The regular expression given matches text that looks like [Apr 10] INFO com.foo.Bar:10 - Message
, and will capture the line and message respectively.
If this plugin then receives the following as input:
{
"message": "[Apr 10] INFO com.foo.Bar:10 - Message"
}
It will extract and convert accordingly, resulting in the following:
{
"message": "[Apr 10] INFO com.foo.Bar:10 - Message",
"log_message": "Message",
"location": {
"line": 10
}
}
From this result, it should be obvious that this plugin simply uses the captures generated by the regex configured in match
, potentially converts them to a different format, and finally writes them to the specified output field. The original input field is left untouched.
To build the library, run gradle pipeline:extractor:shadowJar
. The result will be located in build/extractor-all.jar
.
To execute the tests and linting, run gradle pipeline:extractor:check
.
To run a compiled version of the extractor plugin, simply launch it using Java:
java -jar build/extractor-all.jar [path to config]
The extractor plugin can be easily built and run using Docker.
A pre-built image is available at the Docker hub repository.
The plugin image is tagged as sergdelft/hyperion:pipeline-plugins-extractor-<version>
. Please consult the root README for the latest published version.
To run this image with extractor_config.yml
as its configuration execute:
docker run -it -rm -v ${PWD}/extractor_config.yml:/root/config.yml sergdelft/hyperion:pipeline-plugins-extractor-0.1.0
The included Dockerfile compiles and bundles the plugin. To build it, navigate to the repository root and run the following command:
docker build . -f pipeline/plugins/extractor/Dockerfile -t hyperion-extractor:latest
Once building completes, the plugin can be ran using the following command,
assuming that the configuration file is located at extractor_config.yml
:
docker run -it -rm -v ${PWD}/extractor_config.yml:/root/config.yml hyperion-extractor:latest
This plugin accepts configuration in a YAML file supplied as a command line argument. The following options are accepted:
# A list of extraction patterns that need to be applied to incoming messages. If
# a field is not present in a message, it is skipped in the processing. You can have
# any number of these field extractions configured.
fields:
-
# The name of the field to execute the regular expression on.
field: "message"
# The regular expression to execute on the field. Please note that
# you will need to escape backslashes as you would if this was a
# normal string literal.
match: "\\[.+?\\] INFO [^:]+:(\\d+) - (.+)"

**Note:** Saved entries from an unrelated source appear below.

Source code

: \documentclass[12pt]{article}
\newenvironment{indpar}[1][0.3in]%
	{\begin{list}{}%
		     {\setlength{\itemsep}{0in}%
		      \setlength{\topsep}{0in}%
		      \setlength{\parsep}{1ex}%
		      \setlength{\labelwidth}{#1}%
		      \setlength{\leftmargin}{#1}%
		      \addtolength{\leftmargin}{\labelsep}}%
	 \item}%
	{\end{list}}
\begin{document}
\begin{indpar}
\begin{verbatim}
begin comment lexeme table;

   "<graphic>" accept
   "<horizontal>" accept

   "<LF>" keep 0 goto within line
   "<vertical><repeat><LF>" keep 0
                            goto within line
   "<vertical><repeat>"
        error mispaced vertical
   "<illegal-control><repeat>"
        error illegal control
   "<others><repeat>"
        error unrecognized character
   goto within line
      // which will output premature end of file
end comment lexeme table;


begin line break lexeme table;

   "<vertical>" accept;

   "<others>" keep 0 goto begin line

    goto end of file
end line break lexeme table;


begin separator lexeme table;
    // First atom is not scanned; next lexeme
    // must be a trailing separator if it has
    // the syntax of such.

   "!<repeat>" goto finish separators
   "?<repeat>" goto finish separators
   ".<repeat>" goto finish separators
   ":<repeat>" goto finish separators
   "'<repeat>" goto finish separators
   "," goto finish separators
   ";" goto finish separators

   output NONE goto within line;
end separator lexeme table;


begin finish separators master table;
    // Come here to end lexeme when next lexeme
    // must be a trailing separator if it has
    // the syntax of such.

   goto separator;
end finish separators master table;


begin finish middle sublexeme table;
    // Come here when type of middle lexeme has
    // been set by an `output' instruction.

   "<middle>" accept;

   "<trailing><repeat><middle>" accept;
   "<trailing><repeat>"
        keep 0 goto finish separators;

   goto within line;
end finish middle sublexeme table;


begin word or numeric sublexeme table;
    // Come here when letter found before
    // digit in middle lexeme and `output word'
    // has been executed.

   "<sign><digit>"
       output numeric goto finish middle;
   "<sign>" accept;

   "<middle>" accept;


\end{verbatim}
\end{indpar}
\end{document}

# The list of targets for the matched groups in the regex. This is
# processed in the same order of the groups as they appear in the
# regular expression. In case there is a mismatch in size between
# the groups matched and the extract list, the smaller of the two
# is chosen.
extract:
-
# The target field for this extraction. This can be a nested
# expression delimited by dots, in which case it will automatically
# create child objects as needed.
to: "location.line"
# The type of the value to write to the field. The extractor plugin
# supports converting the extracted string value from the regular
# expression to a different format. The following types are supported:
# "string", "number", "double". If not given, defaults to "string".
type: "number"
# Add extract entries as necessary...
-
to: "message_text"
type: "string"
# Add more fields as necessary
-
field: "other_message"
# etc.
# Various settings needed for the plugin to interact with the pipeline,
# such as it's unique ID and the hostname and port of the Hyperion plugin manager.
#
# Please note that the plugin must also be able to talk to any of its previous
# and next steps in the pipeline. As such, it is recommended that all of the
# plugins are contained on a single networking setup.
pipeline:
# The host and port pair that can be used to contact the Hyperion plugin manager.

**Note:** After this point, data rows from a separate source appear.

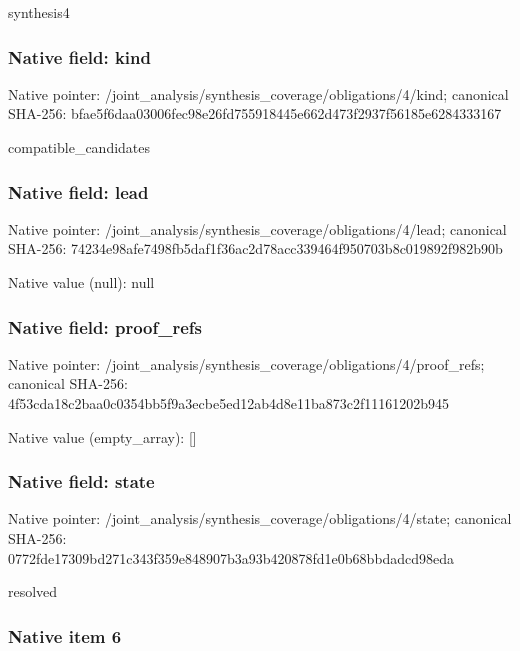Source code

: \documentclass[10pt,a4paper]{article}
\begin{document}
synthesis4


\subsubsection{Native field: kind}


Native pointer: /joint\_analysis/synthesi\allowbreak{}s\_coverage/obligations/4\allowbreak{}/kind; canonical SHA-256: bfae5f6daa03006fec98e26f\allowbreak{}d755918445e662d473f2937f\allowbreak{}56185e6284333167


compatible\_candidates


\subsubsection{Native field: lead}


Native pointer: /joint\_analysis/synthesi\allowbreak{}s\_coverage/obligations/4\allowbreak{}/lead; canonical SHA-256: 74234e98afe7498fb5daf1f3\allowbreak{}6ac2d78acc339464f950703b\allowbreak{}8c019892f982b90b



Native value (null): null



\subsubsection{Native field: proof\_refs}


Native pointer: /joint\_analysis/synthesi\allowbreak{}s\_coverage/obligations/4\allowbreak{}/proof\_refs; canonical SHA-256: 4f53cda18c2baa0c0354bb5f\allowbreak{}9a3ecbe5ed12ab4d8e11ba87\allowbreak{}3c2f11161202b945



Native value (empty\_array): []



\subsubsection{Native field: state}


Native pointer: /joint\_analysis/synthesi\allowbreak{}s\_coverage/obligations/4\allowbreak{}/state; canonical SHA-256: 0772fde17309bd271c343f35\allowbreak{}9e848907b3a93b420878fd1e\allowbreak{}0b68bbdadcd98eda


resolved


\subsubsection{Native item 6}
\end{document}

# Please note that this machine must be able to talk over TCP to the manager and
# that the manager must be aware of this plugin/aggregator.

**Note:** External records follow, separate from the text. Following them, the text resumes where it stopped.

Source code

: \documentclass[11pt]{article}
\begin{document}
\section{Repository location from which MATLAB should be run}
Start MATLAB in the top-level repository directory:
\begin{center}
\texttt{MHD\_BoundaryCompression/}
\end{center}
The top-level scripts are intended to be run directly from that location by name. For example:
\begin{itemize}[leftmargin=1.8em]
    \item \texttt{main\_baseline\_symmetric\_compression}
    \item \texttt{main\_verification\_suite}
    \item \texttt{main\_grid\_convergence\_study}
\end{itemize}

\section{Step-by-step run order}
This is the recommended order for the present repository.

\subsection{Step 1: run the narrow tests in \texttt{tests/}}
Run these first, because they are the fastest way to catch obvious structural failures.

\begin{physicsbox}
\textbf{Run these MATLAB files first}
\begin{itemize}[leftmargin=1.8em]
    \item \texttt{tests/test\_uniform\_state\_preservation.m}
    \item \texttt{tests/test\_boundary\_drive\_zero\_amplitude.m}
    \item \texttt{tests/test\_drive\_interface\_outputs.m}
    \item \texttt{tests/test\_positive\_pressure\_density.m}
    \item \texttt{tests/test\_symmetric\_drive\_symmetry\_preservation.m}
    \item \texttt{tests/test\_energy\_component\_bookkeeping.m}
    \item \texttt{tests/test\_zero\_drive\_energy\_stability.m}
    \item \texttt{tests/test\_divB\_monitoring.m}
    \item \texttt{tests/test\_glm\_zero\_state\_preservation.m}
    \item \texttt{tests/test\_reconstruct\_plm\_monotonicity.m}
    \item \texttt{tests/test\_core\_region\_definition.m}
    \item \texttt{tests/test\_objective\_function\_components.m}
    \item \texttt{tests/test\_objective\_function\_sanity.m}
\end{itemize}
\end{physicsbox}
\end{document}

manager-host: "manager:8000"
# The unique ID of this pipeline step that matches the configuration of the plugin
# manager. Used to identify which plugins are inputs/outputs of this step. Please
# note that the plugin will crash at launch if the plugin manager does not recognize
# this plugin ID.
plugin-id: "Extractor"
# The size of the internal buffer used for storing data that has not yet been processed
# locally. Increasing this will allow for more messages to be buffered, at the cost of
# more memory usage. Messages incoming while the buffer is full will be thrown away. If
# this happens often, consider using the load balancer plugin to shard this plugin across
# multiple instances. Defaults to 20,000.
buffer-size: 20000
This plugin accepts any type of JSON value as input. If the input is not valid JSON, or if it is not a JSON object, it will be passed to the next stage of the pipeline unaffected. Other than that, any type of JSON object is accepted.
{
"message": "[Apr 10] INFO com.foo.Bar:10 - Message"
}
This plugin will transform the incoming JSON message according to the configuration and output a new JSON object that strictly contains more values than the input. For the example given in the usage section, the output is as follows:
{
"message": "[Apr 10] INFO com.foo.Bar:10 - Message",
"log_message": "Message",
"location": {
"line": 10
}
}